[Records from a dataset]
*** Begin section ***
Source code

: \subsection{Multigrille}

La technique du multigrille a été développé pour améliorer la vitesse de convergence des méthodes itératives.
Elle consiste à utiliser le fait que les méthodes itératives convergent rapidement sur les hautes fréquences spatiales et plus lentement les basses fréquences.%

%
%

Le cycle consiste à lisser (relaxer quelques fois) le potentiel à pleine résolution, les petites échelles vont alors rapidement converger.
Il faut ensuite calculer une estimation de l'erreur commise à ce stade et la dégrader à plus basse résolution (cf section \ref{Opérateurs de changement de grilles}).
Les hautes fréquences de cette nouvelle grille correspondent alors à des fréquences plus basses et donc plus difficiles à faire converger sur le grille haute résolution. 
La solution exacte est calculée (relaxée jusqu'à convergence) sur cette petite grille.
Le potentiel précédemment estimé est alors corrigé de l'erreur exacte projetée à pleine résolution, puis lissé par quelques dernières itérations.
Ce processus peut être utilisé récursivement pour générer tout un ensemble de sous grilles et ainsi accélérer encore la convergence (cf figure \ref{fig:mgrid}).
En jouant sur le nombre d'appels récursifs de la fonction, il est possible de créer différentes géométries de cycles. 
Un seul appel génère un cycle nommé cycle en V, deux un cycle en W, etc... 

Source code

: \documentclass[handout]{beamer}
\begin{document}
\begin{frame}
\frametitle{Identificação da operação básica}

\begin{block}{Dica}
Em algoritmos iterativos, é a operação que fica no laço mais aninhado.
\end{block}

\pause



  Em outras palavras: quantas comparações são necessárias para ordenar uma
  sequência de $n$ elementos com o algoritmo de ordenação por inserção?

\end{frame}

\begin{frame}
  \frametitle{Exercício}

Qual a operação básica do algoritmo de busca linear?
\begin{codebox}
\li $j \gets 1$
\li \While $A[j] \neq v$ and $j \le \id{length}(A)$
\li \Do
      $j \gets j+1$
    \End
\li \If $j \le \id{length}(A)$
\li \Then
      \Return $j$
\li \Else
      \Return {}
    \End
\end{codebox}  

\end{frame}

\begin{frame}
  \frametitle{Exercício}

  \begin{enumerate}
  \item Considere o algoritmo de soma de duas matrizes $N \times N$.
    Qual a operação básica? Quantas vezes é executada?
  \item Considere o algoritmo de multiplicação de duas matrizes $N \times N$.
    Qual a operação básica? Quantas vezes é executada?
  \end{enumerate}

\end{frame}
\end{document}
*** End section ***
Instructions for the task :: An exact transcription of all the records is needed.

Answer space ::
Source code

: \subsection{Multigrille}

La technique du multigrille a été développé pour améliorer la vitesse de convergence des méthodes itératives.
Elle consiste à utiliser le fait que les méthodes itératives convergent rapidement sur les hautes fréquences spatiales et plus lentement les basses fréquences.%

%
%

Le cycle consiste à lisser (relaxer quelques fois) le potentiel à pleine résolution, les petites échelles vont alors rapidement converger.
Il faut ensuite calculer une estimation de l'erreur commise à ce stade et la dégrader à plus basse résolution (cf section \ref{Opérateurs de changement de grilles}).
Les hautes fréquences de cette nouvelle grille correspondent alors à des fréquences plus basses et donc plus difficiles à faire converger sur le grille haute résolution. 
La solution exacte est calculée (relaxée jusqu'à convergence) sur cette petite grille.
Le potentiel précédemment estimé est alors corrigé de l'erreur exacte projetée à pleine résolution, puis lissé par quelques dernières itérations.
Ce processus peut être utilisé récursivement pour générer tout un ensemble de sous grilles et ainsi accélérer encore la convergence (cf figure \ref{fig:mgrid}).
En jouant sur le nombre d'appels récursifs de la fonction, il est possible de créer différentes géométries de cycles. 
Un seul appel génère un cycle nommé cycle en V, deux un cycle en W, etc... 

Source code

: \documentclass[handout]{beamer}
\begin{document}
\begin{frame}
\frametitle{Identificação da operação básica}

\begin{block}{Dica}
Em algoritmos iterativos, é a operação que fica no laço mais aninhado.
\end{block}

\pause



  Em outras palavras: quantas comparações são necessárias para ordenar uma
  sequência de $n$ elementos com o algoritmo de ordenação por inserção?

\end{frame}

\begin{frame}
  \frametitle{Exercício}

Qual a operação básica do algoritmo de busca linear?
\begin{codebox}
\li $j \gets 1$
\li \While $A[j] \neq v$ and $j \le \id{length}(A)$
\li \Do
      $j \gets j+1$
    \End
\li \If $j \le \id{length}(A)$
\li \Then
      \Return $j$
\li \Else
      \Return {}
    \End
\end{codebox}  

\end{frame}

\begin{frame}
  \frametitle{Exercício}

  \begin{enumerate}
  \item Considere o algoritmo de soma de duas matrizes $N \times N$.
    Qual a operação básica? Quantas vezes é executada?
  \item Considere o algoritmo de multiplicação de duas matrizes $N \times N$.
    Qual a operação básica? Quantas vezes é executada?
  \end{enumerate}

\end{frame}
\end{document}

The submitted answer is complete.